The ACC Clean Energy Challenge drew competitors from six states and the "terrific 10" teams met to compete head-to-head to compete for the $100k DOE grand prize at North Carolina State University on Tuesday April 9th. The ACC Clean Energy Challenge included eight ACC schools, and two competitive outsiders. The first ten teams spent the first part of the day pitching individually in front of a panel of judges, and these judges selected the "final four" to pitch their ideas in front of a new set of judges and the public audience. The final four teams included:
- Clemson University: Brewcovery - Developing bio-separations and bio-digestion processes to recover and refine value-added co-products from the bio-based food industry and brewery waste.
- Duke University: Refrakt - Developing portable membrane distillation technology for industrial operations to provide wastewater treatment and reuse solutions.
- North Carolina A&T University: Bioadhesive Alliance - Developing a bio-based adhesive that is green, low-cost and durable, and can be used as a substitute to petroleum-based asphalt binder.

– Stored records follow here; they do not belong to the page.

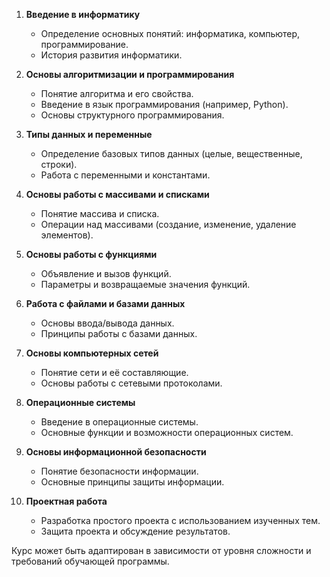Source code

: 1. **Введение в информатику**
   - Определение основных понятий: информатика, компьютер, программирование.
   - История развития информатики.

2. **Основы алгоритмизации и программирования**
   - Понятие алгоритма и его свойства.
   - Введение в язык программирования (например, Python).
   - Основы структурного программирования.

3. **Типы данных и переменные**
   - Определение базовых типов данных (целые, вещественные, строки).
   - Работа с переменными и константами.

4. **Основы работы с массивами и списками**
   - Понятие массива и списка.
   - Операции над массивами (создание, изменение, удаление элементов).

5. **Основы работы с функциями**
   - Объявление и вызов функций.
   - Параметры и возвращаемые значения функций.

6. **Работа с файлами и базами данных**
   - Основы ввода/вывода данных.
   - Принципы работы с базами данных.

7. **Основы компьютерных сетей**
   - Понятие сети и её составляющие.
   - Основы работы с сетевыми протоколами.

8. **Операционные системы**
   - Введение в операционные системы.
   - Основные функции и возможности операционных систем.

9. **Основы информационной безопасности**
   - Понятие безопасности информации.
   - Основные принципы защиты информации.

10. **Проектная работа**
    - Разработка простого проекта с использованием изученных тем.
    - Защита проекта и обсуждение результатов.

Курс может быть адаптирован в зависимости от уровня сложности и требований обучающей программы.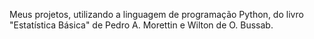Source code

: Meus projetos, utilizando a linguagem de programação Python, do livro "Estatística Básica" de Pedro A. Morettin e Wilton de O. Bussab.

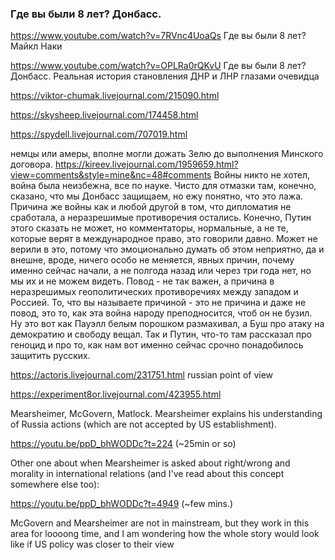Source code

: ###  Где вы были 8 лет? Донбасс.
https://www.youtube.com/watch?v=7RVnc4UoaQs  Где вы были 8 лет?  
Майкл Наки

https://www.youtube.com/watch?v=OPLRa0rQKvU Где вы были 8 лет? Донбасс. 
Реальная история становления ДНР и ЛНР глазами очевидца

https://viktor-chumak.livejournal.com/215090.html

https://skysheep.livejournal.com/174458.html 

https://spydell.livejournal.com/707019.html

немцы или амеры, вполне могли дожать Зелю до выполнения Минского договора.
https://kireev.livejournal.com/1959659.html?view=comments&style=mine&nc=48#comments
Войны никто не хотел, война была неизбежна, все по науке. Чисто для отмазки там, конечно, сказано, что мы Донбасс защищаем, но ежу понятно, что это лажа.
Причина же войны как и любой другой в том, что дипломатия не сработала, а неразрешимые противоречия остались. Конечно, Путин этого сказать не может, но комментаторы, нормальные, а не те, которые верят в международное право, это говорили давно. Может не верили в это, потому что эмоционально думать об этом неприятно, да и внешне, вроде, ничего особо не меняется, явных причин, почему именно сейчас начали, а не полгода назад или через три года нет, но мы их и не можем видеть. Повод - не так важен, а причина в неразрешимых геополитических противоречиях между западом и Россией.
То, что вы называете причиной - это не причина и даже не повод, это то, как эта война народу преподносится, чтоб он не бузил. Ну это вот как Пауэлл белым порошком размахивал, а Буш про атаку на демократию и свободу вещал. Так и Путин, что-то там рассказал про геноцид и про то, как нам вот именно сейчас срочно понадобилось защитить русских.

https://actoris.livejournal.com/231751.html russian point of view


https://experiment8or.livejournal.com/423955.html


 Mearsheimer, McGovern, Matlock. Mearsheimer explains his understanding of Russia actions (which are not accepted by US establishment).  

https://youtu.be/ppD_bhWODDc?t=224 (~25min or so)

Other one about when Mearsheimer is asked about right/wrong and morality in international relations (and I've read about this concept somewhere else too):

https://youtu.be/ppD_bhWODDc?t=4949 (~few mins.)

McGovern and Mearsheimer are not in mainstream, but they work in this area for loooong time, and I am wondering how the whole story would look like if US policy was closer to their view
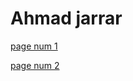 # Ahmad jarrar 
[ page num 1](https://replit.com/@ahmadjarrar/reading-notes#read1.md)

[ page num 2](https://replit.com/@ahmadjarrar/reading-notes#README.md)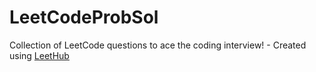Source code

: # LeetCodeProbSol
Collection of LeetCode questions to ace the coding interview! - Created using [LeetHub](https://github.com/QasimWani/LeetHub)
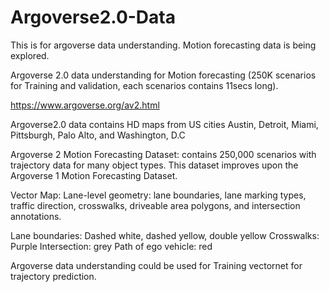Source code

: # Argoverse2.0-Data
This is for argoverse data understanding. Motion forecasting data is being explored.

Argoverse 2.0 data understanding for Motion forecasting (250K scenarios for Training and validation, each scenarios contains 11secs long).

https://www.argoverse.org/av2.html

Argoverse2.0 data contains HD maps from US cities Austin, Detroit, Miami, Pittsburgh, Palo Alto, and Washington, D.C

Argoverse 2 Motion Forecasting Dataset: contains 250,000 scenarios with trajectory data for many object types. This dataset improves upon the Argoverse 1 Motion Forecasting Dataset.

Vector Map: Lane-level geometry: lane boundaries, lane marking types, traffic direction, crosswalks, driveable area polygons, and intersection annotations.

Lane boundaries: Dashed white, dashed yellow, double yellow Crosswalks: Purple Intersection: grey Path of ego vehicle: red

Argoverse data understanding could be used for Training vectornet for trajectory prediction.
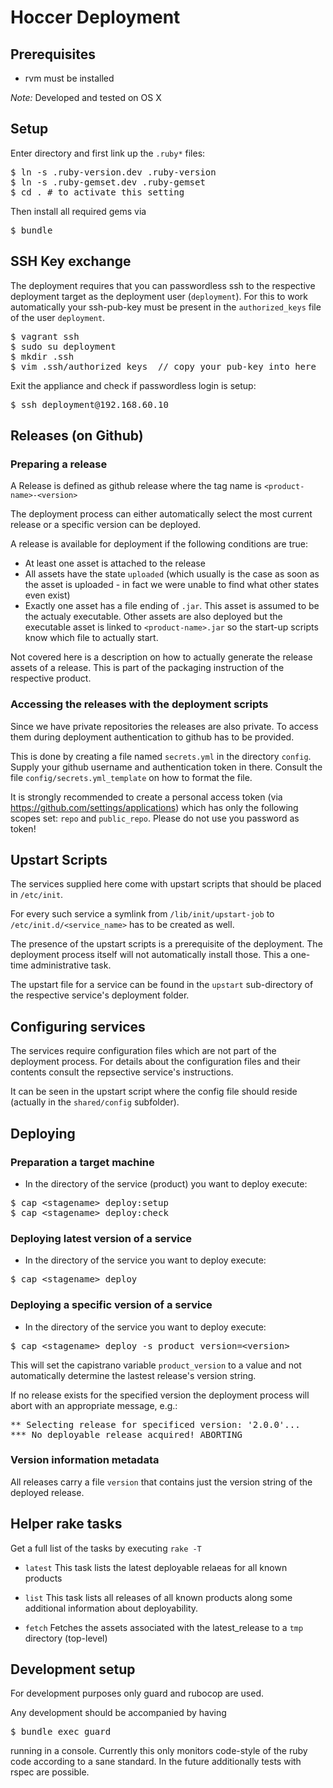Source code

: # Hoccer Deployment

## Prerequisites

* rvm must be installed

*Note:* Developed and tested on OS X

## Setup

Enter directory and first link up the `.ruby*` files:

<pre>
$ ln -s .ruby-version.dev .ruby-version
$ ln -s .ruby-gemset.dev .ruby-gemset
$ cd . # to activate this setting
</pre>

Then install all required gems via

<pre>
$ bundle
</pre>

## SSH Key exchange

The deployment requires that you can passwordless ssh to the respective 
deployment target as the deployment user (`deployment`). For this to work 
automatically your ssh-pub-key must be present in the `authorized_keys` file of the user `deployment`.

<pre>
$ vagrant ssh
$ sudo su deployment
$ mkdir .ssh
$ vim .ssh/authorized_keys  // copy your pub-key into here
</pre>

Exit the appliance and check if passwordless login is setup:

<pre>
$ ssh deployment@192.168.60.10
</pre>

## Releases (on Github)

### Preparing a release

A Release is defined as github release where the tag name is `<product-name>-<version>`

The deployment process can either automatically select the most current release or a specific version can be deployed.

A release is available for deployment if the following conditions are true:

* At least one asset is attached to the release
* All assets have the state `uploaded` (which usually is the case as soon as the asset is uploaded - in fact we were unable to find what other states even exist)
* Exactly one asset has a file ending of `.jar`. This asset is assumed to be the actualy executable. Other assets are also deployed but the executable asset is linked to `<product-name>.jar` so the start-up scripts know which file to actually start.

Not covered here is a description on how to actually generate the release assets of a release. This is part of the packaging instruction of the respective product.

### Accessing the releases with the deployment scripts

Since we have private repositories the releases are also private. To access them during deployment authentication to github has to be provided.

This is done by creating a file named `secrets.yml` in the directory `config`. Supply your github username and authentication token in there. Consult the file `config/secrets.yml_template` on how to format the file.

It is strongly recommended to create a personal access token (via https://github.com/settings/applications) which has only the following scopes set: `repo` and `public_repo`. Please do not use you password as token!

## Upstart Scripts

The services supplied here come with upstart scripts that should be placed in `/etc/init`.

For every such service a symlink from `/lib/init/upstart-job` to `/etc/init.d/<service_name>` has to be created as well.

The presence of the upstart scripts is a prerequisite of the deployment. The deployment process itself will not automatically install those. This a one-time administrative task.

The upstart file for a service can be found in the `upstart` sub-directory of the respective service's deployment folder.

## Configuring services

The services require configuration files which are not part of the deployment process. For details about the configuration files and their contents consult the repsective service's instructions.

It can be seen in the upstart script where the config file should reside (actually in the `shared/config` subfolder).

## Deploying

### Preparation a target machine

* In the directory of the service (product) you want to deploy execute:
<pre>
$ cap &lt;stagename&gt; deploy:setup
$ cap &lt;stagename&gt; deploy:check
</pre>

### Deploying latest version of a service

* In the directory of the service you want to deploy execute:
<pre>
$ cap &lt;stagename&gt; deploy
</pre>

### Deploying a specific version of a service

* In the directory of the service you want to deploy execute:
<pre>
$ cap &lt;stagename&gt; deploy -s product_version=&lt;version&gt;
</pre>

This will set the capistrano variable `product_version` to a value and not automatically determine the lastest release's version string.

If no release exists for the specified version the deployment process will abort with an appropriate message, e.g.:

<pre>
** Selecting release for specificed version: '2.0.0'...
*** No deployable release acquired! ABORTING
</pre>

### Version information metadata

All releases carry a file `version` that contains just the version string of the deployed release.

## Helper rake tasks

Get a full list of the tasks by executing `rake -T`

* `latest`
  This task lists the latest deployable relaeas for all known products

* `list`
  This task lists all releases of all known products along some additional information about deployability.

* `fetch`
  Fetches the assets associated with the latest_release to a `tmp` directory (top-level)

## Development setup

For development purposes only guard and rubocop are used.

Any development should be accompanied by having

<pre>
$ bundle exec guard
</pre>

running in a console. Currently this only monitors code-style of the ruby code according to a sane standard. In the future additionally tests with rspec are possible.
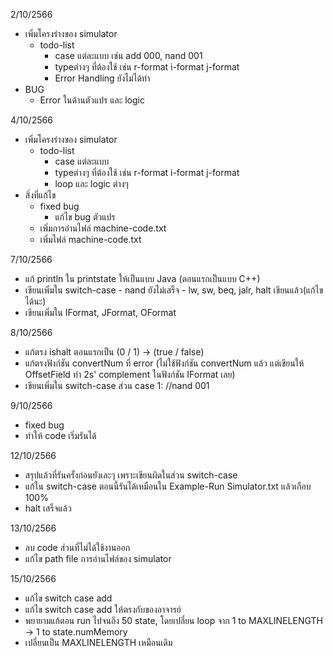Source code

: 2/10/2566
- เพิ่มโครงร่างของ simulator
    - todo-list
        - case แต่ละแบบ เช่น add 000, nand 001
        - typeต่างๆ ที่ต้องใช้ เช่น r-format i-format j-format
        - Error Handling ยังไม่ได้ทำ
- BUG
    - Error ในด้านตัวแปร และ logic


4/10/2566
- เพิ่มโครงร่างของ simulator
    - todo-list
        - case แต่ละแบบ
        - typeต่างๆ ที่ต้องใช้ เช่น r-format i-format j-format
        - loop และ logic ต่างๆ
- สิ่งที่แก้ไข
    - fixed bug
        - แก้ไข bug ตัวแปร
    - เพิ่มการอ่านไฟล์ machine-code.txt
    - เพิ่มไฟล์ machine-code.txt

7/10/2566
- แก้ println ใน printstate ให้เป็นแบบ Java (ตอนแรกเป็นแบบ C++)
- เขียนเพิ่มใน switch-case
      - nand ยังไม่เสร็จ
      - lw, sw, beq, jalr, halt เขียนแล้ว(แก้ไขได้นะ)
- เขียนเพิ่มใน IFormat, JFormat, OFormat

8/10/2566
- แก้ตรง ishalt ตอนแรกเป็น (0 / 1) -> (true / false)
- แก้ตรงฟังก์ชัน convertNum ที่ error (ไม่ใช้ฟังก์ชัน convertNum แล้ว แต่เขียนให้ OffsetField ทำ 2s' complement ในฟังก์ชัน IFormat เลย)
- เขียนเพิ่มใน switch-case ส่วน case 1: //nand 001

9/10/2566
- fixed bug
- ทำให้ code เริ่มรันได้

12/10/2566
- สรุปแล้วที่รันครั้งก่อนยังเละๆ เพราะเขียนผิดในส่วน switch-case
- แก้ใน switch-case ตอนนี้รันได้เหมือนใน Example-Run Simulator.txt แล้วเกือบ 100%
- halt เสร็จแล้ว

13/10/2566
- ลบ code ส่วนที่ไม่ได้ใช้งานออก
- แก้ไข path file การอ่านไฟล์ของ simulator
  
15/10/2566
- แก้ไข switch case add
- แก้ไข switch case add ให้ตรงกับของอาจารย์
- พยายามแก้ตอน run ไปจนถึง 50 state, โดยเปลี่ยน loop จาก 1 to MAXLINELENGTH -> 1 to state.numMemory
- เปลี่ยนเป็น MAXLINELENGTH เหมือนเดิม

- North Carolina State University: Granular Systems - Developing a patent-pending energy analysis system for industrial and manufacturing facilities that tracks equipment performance, helps optimize operations and helps lower energy usage.
After intense deliberations, Bioadhesive Alliance Inc. emerged as the grand prize $100k winner. The company is developing and manufacturing “PiGrid”, a bio-based adhesive that is green, low cost, and durable and can be utilized as a substitute to petroleum-based asphalt binder. PiGrid’s bio-adhesive is a sustainable resource for petroleum-asphalt binder that provides the pavement industry a lower production cost and an enhanced performance product, and it provides a solution for hog producers, governments, and trade associations looking for appropriate solutions for waste management from traditional swine waste decomposition lagoon designs. Bioadhesive Alliance Inc. will now move onto the National Competition in June.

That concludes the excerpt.